Stored data below:

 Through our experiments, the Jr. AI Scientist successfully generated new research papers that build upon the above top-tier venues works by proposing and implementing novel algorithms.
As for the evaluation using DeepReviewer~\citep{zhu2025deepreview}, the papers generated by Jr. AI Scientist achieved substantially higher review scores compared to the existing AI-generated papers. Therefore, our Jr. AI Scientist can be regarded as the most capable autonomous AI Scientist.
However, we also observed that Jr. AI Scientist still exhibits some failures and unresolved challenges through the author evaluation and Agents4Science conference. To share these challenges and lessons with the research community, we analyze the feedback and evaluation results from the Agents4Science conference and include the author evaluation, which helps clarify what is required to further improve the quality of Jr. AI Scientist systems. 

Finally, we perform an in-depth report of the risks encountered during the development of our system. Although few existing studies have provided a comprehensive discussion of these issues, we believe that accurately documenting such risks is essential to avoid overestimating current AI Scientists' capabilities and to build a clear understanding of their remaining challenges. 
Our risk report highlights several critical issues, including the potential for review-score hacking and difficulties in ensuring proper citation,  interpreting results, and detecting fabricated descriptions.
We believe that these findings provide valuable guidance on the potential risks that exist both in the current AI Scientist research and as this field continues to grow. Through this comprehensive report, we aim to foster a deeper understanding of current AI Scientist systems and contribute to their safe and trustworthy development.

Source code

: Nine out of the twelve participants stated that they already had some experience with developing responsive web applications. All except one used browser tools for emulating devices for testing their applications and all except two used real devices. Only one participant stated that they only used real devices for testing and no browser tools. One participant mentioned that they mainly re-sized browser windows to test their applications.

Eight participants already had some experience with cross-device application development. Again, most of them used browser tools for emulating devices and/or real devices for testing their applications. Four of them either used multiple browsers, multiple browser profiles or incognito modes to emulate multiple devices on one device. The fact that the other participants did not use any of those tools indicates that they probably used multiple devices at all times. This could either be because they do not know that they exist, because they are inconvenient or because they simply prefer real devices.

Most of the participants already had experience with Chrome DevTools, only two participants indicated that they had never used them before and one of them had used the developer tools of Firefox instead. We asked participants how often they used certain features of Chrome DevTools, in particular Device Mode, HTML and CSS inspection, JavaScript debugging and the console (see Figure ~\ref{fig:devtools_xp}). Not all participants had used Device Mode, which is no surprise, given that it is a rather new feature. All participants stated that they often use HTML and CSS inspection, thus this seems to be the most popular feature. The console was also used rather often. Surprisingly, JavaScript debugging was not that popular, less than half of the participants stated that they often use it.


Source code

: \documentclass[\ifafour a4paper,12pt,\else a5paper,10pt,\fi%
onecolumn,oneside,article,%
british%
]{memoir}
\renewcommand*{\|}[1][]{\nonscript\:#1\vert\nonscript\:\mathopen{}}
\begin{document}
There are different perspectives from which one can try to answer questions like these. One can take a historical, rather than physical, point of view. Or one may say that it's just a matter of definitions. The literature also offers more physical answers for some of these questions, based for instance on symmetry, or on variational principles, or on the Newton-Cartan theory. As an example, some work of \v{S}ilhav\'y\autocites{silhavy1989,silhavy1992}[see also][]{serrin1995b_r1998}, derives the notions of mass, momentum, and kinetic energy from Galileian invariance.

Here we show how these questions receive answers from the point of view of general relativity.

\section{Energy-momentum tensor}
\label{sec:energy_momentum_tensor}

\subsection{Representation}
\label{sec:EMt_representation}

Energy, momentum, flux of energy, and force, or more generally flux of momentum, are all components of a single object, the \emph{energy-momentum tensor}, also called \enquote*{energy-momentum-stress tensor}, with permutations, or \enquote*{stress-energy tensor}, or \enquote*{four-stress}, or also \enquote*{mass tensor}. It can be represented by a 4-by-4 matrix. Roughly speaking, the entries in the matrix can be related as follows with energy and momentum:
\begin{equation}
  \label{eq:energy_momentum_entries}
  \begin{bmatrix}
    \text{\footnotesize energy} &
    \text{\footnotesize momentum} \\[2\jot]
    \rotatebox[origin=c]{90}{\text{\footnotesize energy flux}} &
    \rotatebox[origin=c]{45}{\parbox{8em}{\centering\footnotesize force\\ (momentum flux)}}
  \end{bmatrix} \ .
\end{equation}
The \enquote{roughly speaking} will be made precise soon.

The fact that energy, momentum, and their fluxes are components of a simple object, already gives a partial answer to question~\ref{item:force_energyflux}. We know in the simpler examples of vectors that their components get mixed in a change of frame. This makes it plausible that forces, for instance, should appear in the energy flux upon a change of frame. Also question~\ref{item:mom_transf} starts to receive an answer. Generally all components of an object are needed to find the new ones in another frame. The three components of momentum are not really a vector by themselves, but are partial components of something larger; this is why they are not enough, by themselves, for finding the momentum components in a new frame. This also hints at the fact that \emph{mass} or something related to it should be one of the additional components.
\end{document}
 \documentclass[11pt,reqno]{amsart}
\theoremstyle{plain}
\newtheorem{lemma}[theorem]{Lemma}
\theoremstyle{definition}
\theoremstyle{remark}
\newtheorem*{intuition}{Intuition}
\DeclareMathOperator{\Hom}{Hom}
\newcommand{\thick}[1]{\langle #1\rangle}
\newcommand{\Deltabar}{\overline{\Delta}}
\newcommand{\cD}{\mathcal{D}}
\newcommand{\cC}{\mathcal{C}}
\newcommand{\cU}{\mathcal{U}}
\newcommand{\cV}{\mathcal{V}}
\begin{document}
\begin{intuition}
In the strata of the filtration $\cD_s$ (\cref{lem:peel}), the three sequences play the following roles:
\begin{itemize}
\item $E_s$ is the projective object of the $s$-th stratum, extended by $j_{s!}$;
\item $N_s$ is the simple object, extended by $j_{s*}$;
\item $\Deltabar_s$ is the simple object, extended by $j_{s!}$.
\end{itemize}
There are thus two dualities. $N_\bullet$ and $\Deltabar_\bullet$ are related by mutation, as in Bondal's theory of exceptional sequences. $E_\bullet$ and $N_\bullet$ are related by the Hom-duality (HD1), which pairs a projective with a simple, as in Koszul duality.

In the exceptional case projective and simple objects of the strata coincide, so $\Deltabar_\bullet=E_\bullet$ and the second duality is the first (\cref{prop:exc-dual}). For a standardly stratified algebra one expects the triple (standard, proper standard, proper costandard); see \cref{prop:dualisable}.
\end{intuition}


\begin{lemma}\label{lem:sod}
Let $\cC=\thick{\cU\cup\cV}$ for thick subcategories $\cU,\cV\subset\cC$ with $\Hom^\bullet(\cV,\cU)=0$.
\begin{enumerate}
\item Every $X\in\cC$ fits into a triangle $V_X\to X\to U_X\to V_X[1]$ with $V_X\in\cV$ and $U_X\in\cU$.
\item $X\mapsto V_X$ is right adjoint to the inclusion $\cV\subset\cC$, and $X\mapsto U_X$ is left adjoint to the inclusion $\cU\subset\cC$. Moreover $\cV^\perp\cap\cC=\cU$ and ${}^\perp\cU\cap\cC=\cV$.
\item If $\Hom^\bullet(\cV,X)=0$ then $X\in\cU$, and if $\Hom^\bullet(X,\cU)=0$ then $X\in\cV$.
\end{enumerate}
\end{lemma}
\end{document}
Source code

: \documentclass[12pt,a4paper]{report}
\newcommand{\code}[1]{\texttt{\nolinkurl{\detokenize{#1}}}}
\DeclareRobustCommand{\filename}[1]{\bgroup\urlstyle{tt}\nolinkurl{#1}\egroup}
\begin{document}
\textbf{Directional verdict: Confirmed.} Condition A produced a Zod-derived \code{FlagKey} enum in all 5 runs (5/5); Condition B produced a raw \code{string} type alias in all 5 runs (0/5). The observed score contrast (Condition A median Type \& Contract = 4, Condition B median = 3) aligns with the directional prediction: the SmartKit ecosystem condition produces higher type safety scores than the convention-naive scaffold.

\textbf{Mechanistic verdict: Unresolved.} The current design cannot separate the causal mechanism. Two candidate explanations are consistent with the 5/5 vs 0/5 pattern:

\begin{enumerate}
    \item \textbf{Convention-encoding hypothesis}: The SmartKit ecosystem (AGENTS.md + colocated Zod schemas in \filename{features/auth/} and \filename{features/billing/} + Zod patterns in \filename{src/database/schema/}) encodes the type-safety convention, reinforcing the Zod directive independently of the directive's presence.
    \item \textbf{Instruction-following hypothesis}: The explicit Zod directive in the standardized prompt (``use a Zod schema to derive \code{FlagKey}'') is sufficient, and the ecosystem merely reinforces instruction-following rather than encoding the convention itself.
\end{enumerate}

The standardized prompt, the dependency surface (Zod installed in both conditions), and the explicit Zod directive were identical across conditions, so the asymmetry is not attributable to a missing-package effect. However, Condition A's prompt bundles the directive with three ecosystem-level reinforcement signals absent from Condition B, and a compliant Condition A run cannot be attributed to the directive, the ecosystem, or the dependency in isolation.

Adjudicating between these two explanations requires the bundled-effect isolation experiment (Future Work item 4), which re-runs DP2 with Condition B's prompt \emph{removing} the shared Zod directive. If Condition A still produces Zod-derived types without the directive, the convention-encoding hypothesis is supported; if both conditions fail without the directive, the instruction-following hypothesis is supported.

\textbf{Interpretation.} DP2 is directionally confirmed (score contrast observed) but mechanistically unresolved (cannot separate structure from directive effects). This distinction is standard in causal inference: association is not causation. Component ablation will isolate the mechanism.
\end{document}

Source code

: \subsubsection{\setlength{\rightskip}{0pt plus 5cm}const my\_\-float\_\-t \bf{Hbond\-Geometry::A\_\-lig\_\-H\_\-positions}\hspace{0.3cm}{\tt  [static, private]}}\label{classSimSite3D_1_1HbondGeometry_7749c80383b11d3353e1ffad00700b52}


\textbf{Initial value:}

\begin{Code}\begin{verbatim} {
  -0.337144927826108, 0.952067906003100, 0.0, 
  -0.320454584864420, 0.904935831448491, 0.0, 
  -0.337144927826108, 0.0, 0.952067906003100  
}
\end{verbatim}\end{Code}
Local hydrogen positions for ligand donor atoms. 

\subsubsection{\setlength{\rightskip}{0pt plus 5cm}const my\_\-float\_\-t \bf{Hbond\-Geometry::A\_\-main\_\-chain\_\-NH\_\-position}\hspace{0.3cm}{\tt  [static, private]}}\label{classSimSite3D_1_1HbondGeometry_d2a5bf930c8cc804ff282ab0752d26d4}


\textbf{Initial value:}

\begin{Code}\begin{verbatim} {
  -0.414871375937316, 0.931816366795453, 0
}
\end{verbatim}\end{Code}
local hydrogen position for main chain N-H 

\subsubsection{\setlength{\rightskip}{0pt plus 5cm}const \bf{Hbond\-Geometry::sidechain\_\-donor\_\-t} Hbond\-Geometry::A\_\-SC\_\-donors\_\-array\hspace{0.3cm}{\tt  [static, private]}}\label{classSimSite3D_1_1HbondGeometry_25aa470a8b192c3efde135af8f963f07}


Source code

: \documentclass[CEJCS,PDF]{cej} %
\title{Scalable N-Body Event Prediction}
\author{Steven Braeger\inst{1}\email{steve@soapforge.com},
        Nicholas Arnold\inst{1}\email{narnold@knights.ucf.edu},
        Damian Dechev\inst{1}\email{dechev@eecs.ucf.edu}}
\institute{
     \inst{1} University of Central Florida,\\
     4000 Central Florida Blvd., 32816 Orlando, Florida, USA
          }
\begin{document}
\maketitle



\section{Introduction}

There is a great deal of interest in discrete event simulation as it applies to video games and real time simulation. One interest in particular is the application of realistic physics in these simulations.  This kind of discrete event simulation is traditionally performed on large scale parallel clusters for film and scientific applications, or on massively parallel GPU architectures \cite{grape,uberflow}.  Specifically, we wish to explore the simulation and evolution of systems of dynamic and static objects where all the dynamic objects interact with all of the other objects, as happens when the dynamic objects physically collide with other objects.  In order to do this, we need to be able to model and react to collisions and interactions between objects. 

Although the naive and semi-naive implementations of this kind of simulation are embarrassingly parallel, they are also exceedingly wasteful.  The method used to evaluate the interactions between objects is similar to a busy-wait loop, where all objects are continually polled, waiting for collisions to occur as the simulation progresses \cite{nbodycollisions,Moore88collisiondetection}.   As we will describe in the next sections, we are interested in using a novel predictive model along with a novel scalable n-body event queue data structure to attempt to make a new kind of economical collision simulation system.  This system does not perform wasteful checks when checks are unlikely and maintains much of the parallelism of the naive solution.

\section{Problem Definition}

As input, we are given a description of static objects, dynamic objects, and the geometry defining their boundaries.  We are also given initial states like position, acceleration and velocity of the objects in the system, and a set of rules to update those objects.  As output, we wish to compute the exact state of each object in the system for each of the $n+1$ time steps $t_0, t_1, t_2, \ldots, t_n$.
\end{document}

End of Stored data.

#### [Exercise goal]
Set down exactly the lines from the start of the records to the line with "As for the evaluation". Include that line, and add nothing more.

#### [Final answer]
 Through our experiments, the Jr. AI Scientist successfully generated new research papers that build upon the above top-tier venues works by proposing and implementing novel algorithms.
As for the evaluation using DeepReviewer~\citep{zhu2025deepreview}, the papers generated by Jr. AI Scientist achieved substantially higher review scores compared to the existing AI-generated papers. Therefore, our Jr. AI Scientist can be regarded as the most capable autonomous AI Scientist.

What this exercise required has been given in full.